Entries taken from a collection
▬▬▬

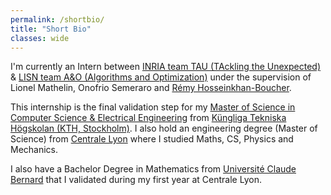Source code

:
 ```yaml
---
permalink: /shortbio/
title: "Short Bio"
classes: wide
---
```


I'm currently an Intern between [INRIA team TAU (TAckling the Unexpected)](https://www.inria.fr/fr/tau) & [LISN team A&O (Algorithms and Optimization)](https://www.lisn.upsaclay.fr/recherche/departements-et-equipes/algorithmes-apprentissage-et-calcul/apprentissage-et-optimisation-2/) under the supervision of Lionel Mathelin, Onofrio Semeraro and [Rémy Hosseinkhan-Boucher](https://rehoss.github.io/). 

This internship is the final validation step for my [Master of Science in Computer Science & Electrical Engineering](https://www.kth.se/en/studies/master/systems-control-robotics/msc-systems-control-and-robotics-1.8733) from [Küngliga Tekniska Högskolan (KTH, Stockholm)](https://www.kth.se/en). I also hold an engineering degree (Master of Science) from [Centrale Lyon](https://www.ec-lyon.fr/) where I studied Maths, CS, Physics and Mechanics. 

I also have a Bachelor Degree in Mathematics from [Université Claude Bernard](https://www.univ-lyon1.fr/) that I validated during my first year at Centrale Lyon.

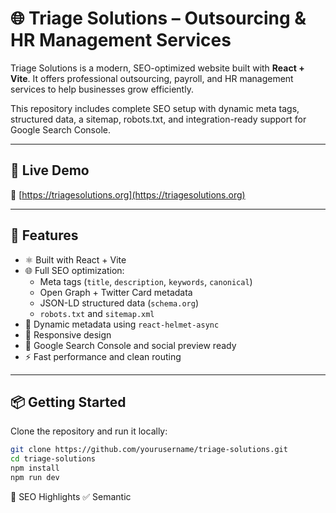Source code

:# 🌐 Triage Solutions – Outsourcing & HR Management Services

Triage Solutions is a modern, SEO-optimized website built with **React + Vite**. It offers professional outsourcing, payroll, and HR management services to help businesses grow efficiently.

This repository includes complete SEO setup with dynamic meta tags, structured data, a sitemap, robots.txt, and integration-ready support for Google Search Console.

---

## 🚀 Live Demo

🔗 [https://triagesolutions.org](https://triagesolutions.org)

---

## 📌 Features

- ⚛️ Built with React + Vite
- 🌐 Full SEO optimization:
  - Meta tags (`title`, `description`, `keywords`, `canonical`)
  - Open Graph + Twitter Card metadata
  - JSON-LD structured data (`schema.org`)
  - `robots.txt` and `sitemap.xml`
- 🧠 Dynamic metadata using `react-helmet-async`
- 📱 Responsive design
- 🧩 Google Search Console and social preview ready
- ⚡ Fast performance and clean routing

---

## 📦 Getting Started

Clone the repository and run it locally:

```bash
git clone https://github.com/yourusername/triage-solutions.git
cd triage-solutions
npm install
npm run dev
```

🧠 SEO Highlights
✅ Semantic <title>, <meta> tags per page

✅ Open Graph (og:) + Twitter meta for social previews

✅ JSON-LD structured data for better indexing

✅ Sitemap and robots.txt for crawlability

✅ Google Search Console compatible

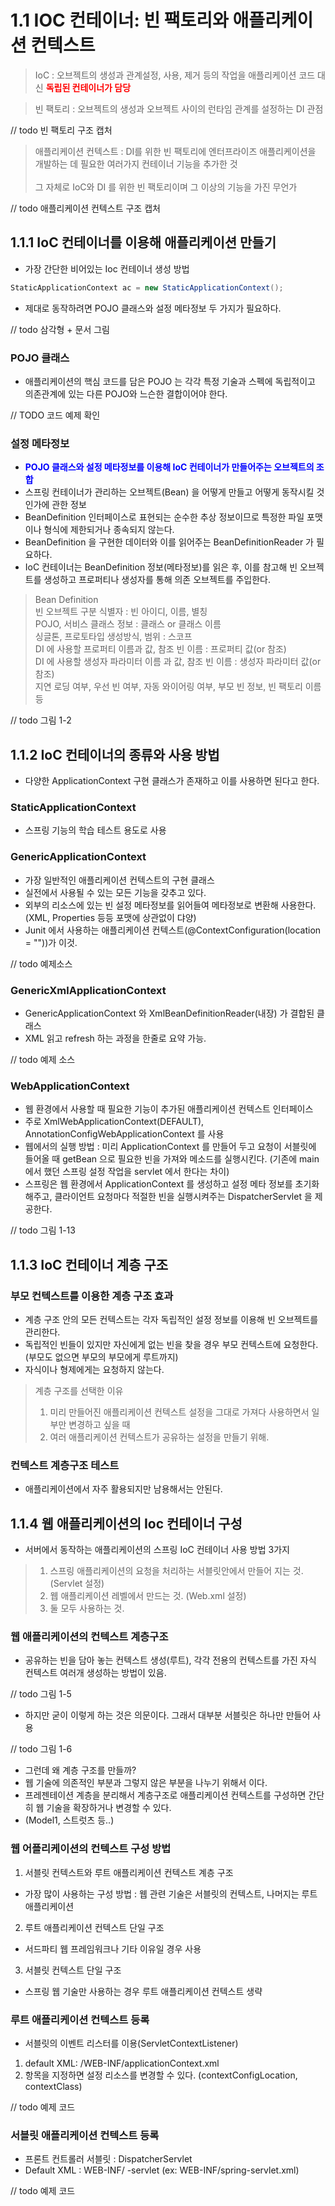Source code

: # 1.1 IOC 컨테이너: 빈 팩토리와 애플리케이션 컨텍스트

> IoC : 오브젝트의 생성과 관계설정, 사용, 제거 등의 작업을 애플리케이션 코드 대신 <b style="color:red;">독립된 컨테이너가 담당</b>

> 빈 팩토리 : 오브젝트의 생성과 오브젝트 사이의 런타임 관계를 설정하는 DI 관점
 
 // todo 빈 팩토리 구조 캡처
 
 > 애플리케이션 컨텍스트 : DI를 위한 빈 팩토리에 엔터프라이즈 애플리케이션을 개발하는 데 필요한 여러가지 컨테이너 기능을 추가한 것<br><br>
 > 그 자체로 IoC와 DI 를 위한 빈 팩토리이며 그 이상의 기능을 가진 무언가

// todo 애플리케이션 컨텍스트 구조 캡처

## 1.1.1 IoC 컨테이너를 이용해 애플리케이션 만들기

- 가장 간단한 비어있는 Ioc 컨테이너 생성 방법
```java
StaticApplicationContext ac = new StaticApplicationContext();
```
- 제대로 동작하려면 POJO 클래스와 설정 메타정보 두 가지가 필요하다.

// todo 삼각형 + 문서 그림

### POJO 클래스 
- 애플리케이션의 핵심 코드를 담은 POJO 는 각각 특정 기술과 스펙에 독립적이고 의존관계에 있는 다른 POJO와 느슨한 결합이어야 한다.

// TODO 코드 예제 확인 

### 설정 메타정보

- <b style="color:blue;">POJO 클래스와 설정 메타정보를 이용해 IoC 컨테이너가 만들어주는 오브젝트의 조합</b>
- 스프링 컨테이너가 관리하는 오브젝트(Bean) 을 어떻게 만들고 어떻게 동작시킬 것인가에 관한 정보
- BeanDefinition 인터페이스로 표현되는 순수한 추상 정보이므로 특정한 파일 포맷이나 형식에 제한되거나 종속되지 않는다.
- BeanDefinition 을 구현한 데이터와 이를 읽어주는 BeanDefinitionReader 가 필요하다.
- IoC 컨테이너는 BeanDefinition 정보(메타정보)를 읽은 후, 이를 참고해 빈 오브젝트를 생성하고 프로퍼티나 생성자를 통해 의존 오브젝트를 주입한다. 

 > Bean Definition<br>
 > 빈 오브젝트 구분 식별자 : 빈 아이디, 이름, 별칭<br>
 > POJO, 서비스 클래스 정보 : 클래스 or 클래스 이름<br>
 > 싱글톤, 프로토타입 생성방식, 범위 : 스코프<br>
 > DI 에 사용할 프로퍼티 이름과 값, 참조 빈 이름 : 프로퍼티 값(or 참조)<br>
 > DI 에 사용할 생성자 파라미터 이름 과 값, 참조 빈 이름 : 생성자 파라미터 값(or 참조)<br>
 > 지연 로딩 여부, 우선 빈 여부, 자동 와이어링 여부, 부모 빈 정보, 빈 팩토리 이름 등
 
 // todo 그림 1-2
 
 
## 1.1.2 IoC 컨테이너의 종류와 사용 방법

- 다양한 ApplicationContext 구현 클래스가 존재하고 이를 사용하면 된다고 한다. 

### StaticApplicationContext

- 스프링 기능의 학습 테스트 용도로 사용

### GenericApplicationContext

- 가장 일반적인 애플리케이션 컨텍스트의 구현 클래스
- 실전에서 사용될 수 있는 모든 기능을 갖추고 있다.
- 외부의 리소스에 있는 빈 설정 메타정보를 읽어들여 메타정보로 변환해 사용한다. (XML, Properties 등등 포맷에 상관없이 댜양)
- Junit 에서 사용하는 애플리케이션 컨텍스트(@ContextConfiguration(location = ""))가 이것.

// todo 예제소스 

### GenericXmlApplicationContext

- GenericApplicationContext 와 XmlBeanDefinitionReader(내장) 가 결합된 클래스
- XML 읽고 refresh 하는 과정을 한줄로 요약 가능.

// todo 예제 소스

### WebApplicationContext

- 웹 환경에서 사용할 때 필요한 기능이 추가된 애플리케이션 컨텍스트 인터페이스
- 주로 XmlWebApplicationContext(DEFAULT), AnnotationConfigWebApplicationContext 를 사용
- 웹에서의 실행 방법 : 미리 ApplicationContext 를 만들어 두고 요청이 서블릿에 들어올 때 getBean 으로 필요한 빈을 가져와 메소드를 실행시킨다.
(기존에 main 에서 했던 스프링 설정 작업을 servlet 에서 한다는 차이)
- 스프링은 웹 환경에서 ApplicationContext 를 생성하고 설정 메타 정보를 초기화해주고, 클라이언트 요청마다 적절한 빈을 실행시켜주는 DispatcherServlet 을 제공한다.  

// todo 그림 1-13

## 1.1.3 IoC 컨테이너 계층 구조

### 부모 컨텍스트를 이용한 계층 구조 효과

 - 계층 구조 안의 모든 컨텍스트는 각자 독립적인 설정 정보를 이용해 빈 오브젝트를 관리한다.
 - 독립적인 빈들이 있지만 자신에게 없는 빈을 찾을 경우 부모 컨텍스트에 요청한다. (부모도 없으면 부모의 부모에게 루트까지)
 - 자식이나 형제에게는 요청하지 않는다.
    
 > 계층 구조를 선택한 이유<br>
 > 1. 미리 만들어진 애플리케이션 컨텍스트 설정을 그대로 가져다 사용하면서 일부만 변경하고 싶을 때<br>
 > 2. 여러 애플리케이션 컨텍스트가 공유하는 설정을 만들기 위해.
 
### 컨텍스트 계층구조 테스트

 - 애플리케이션에서 자주 활용되지만 남용해서는 안된다.
 
## 1.1.4 웹 애플리케이션의 Ioc 컨테이너 구성

- 서버에서 동작하는 애플리케이션의 스프링 IoC 컨테이너 사용 방법 3가지
> 1. 스프링 애플리케이션의 요청을 처리하는 서블릿안에서 만들어 지는 것. (Servlet 설정)
> 2. 웹 애플리케이션 레벨에서 만드는 것. (Web.xml 설정)
> 3. 둘 모두 사용하는 것.

### 웹 애플리케이션의 컨텍스트 계층구조

- 공유하는 빈을 담아 놓는 컨텍스트 생성(루트), 각각 전용의 컨텍스트를 가진 자식 컨텍스트 여러개 생성하는 방법이 있음.

// todo 그림 1-5

- 하지만 굳이 이렇게 하는 것은 의문이다. 그래서 대부분 서블릿은 하나만 만들어 사용

// todo  그림 1-6

- 그런데 왜 계층 구조를 만들까? 
- 웹 기술에 의존적인 부분과 그렇지 않은 부분을 나누기 위해서 이다.
- 프레젠테이션 계층을 분리해서 계층구조로 애플리케이션 컨텍스트를 구성하면 간단히 웹 기술을 확장하거나 변경할 수 있다.
- (Model1, 스트럿츠 등..)

### 웹 어플리케이션의 컨텍스트 구성 방법

1. 서블릿 컨텍스트와 루트 애플리케이션 컨텍스트 계층 구조
- 가장 많이 사용하는 구성 방법 : 웹 관련 기술은 서블릿의 컨텍스트, 나머지는 루트 애플리케이션
2. 루트 애플리케이션 컨텍스트 단일 구조
- 서드파티 웹 프레임워크나 기타 이유일 경우 사용
3. 서블릿 컨텍스트 단일 구조
 - 스프링 웹 기술만 사용하는 경우 루트 애플리케이션 컨텍스트 생략
 
### 루트 애플리케이션 컨텍스트 등록
- 서블릿의 이벤트 리스터를 이용(ServletContextListener)  
1. default XML: /WEB-INF/applicationContext.xml
2.  <context-param> 항목을 지정하면 설정 리소스를 변경할 수 있다. (contextConfigLocation, contextClass)

// todo 예제 코드

### 서블릿 애플리케이션 컨텍스트 등록

- 프론트 컨트롤러 서블릿 : DispatcherServlet
- Default XML : WEB-INF/<servlet-name> -servlet (ex: WEB-INF/spring-servlet.xml)

// todo 예제 코드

▬▬▬

#### Task goal:
From the entries above, write out only the lines starting at the line that holds "- Junit 에서 사용하는" and ending at the line that holds "- 계층 구조 안의 모든", keeping both and matching them exactly.

#### Written reply:
- Junit 에서 사용하는 애플리케이션 컨텍스트(@ContextConfiguration(location = ""))가 이것.

// todo 예제소스 

### GenericXmlApplicationContext

- GenericApplicationContext 와 XmlBeanDefinitionReader(내장) 가 결합된 클래스
- XML 읽고 refresh 하는 과정을 한줄로 요약 가능.

// todo 예제 소스

### WebApplicationContext

- 웹 환경에서 사용할 때 필요한 기능이 추가된 애플리케이션 컨텍스트 인터페이스
- 주로 XmlWebApplicationContext(DEFAULT), AnnotationConfigWebApplicationContext 를 사용
- 웹에서의 실행 방법 : 미리 ApplicationContext 를 만들어 두고 요청이 서블릿에 들어올 때 getBean 으로 필요한 빈을 가져와 메소드를 실행시킨다.
(기존에 main 에서 했던 스프링 설정 작업을 servlet 에서 한다는 차이)
- 스프링은 웹 환경에서 ApplicationContext 를 생성하고 설정 메타 정보를 초기화해주고, 클라이언트 요청마다 적절한 빈을 실행시켜주는 DispatcherServlet 을 제공한다.  

// todo 그림 1-13

## 1.1.3 IoC 컨테이너 계층 구조

### 부모 컨텍스트를 이용한 계층 구조 효과

 - 계층 구조 안의 모든 컨텍스트는 각자 독립적인 설정 정보를 이용해 빈 오브젝트를 관리한다.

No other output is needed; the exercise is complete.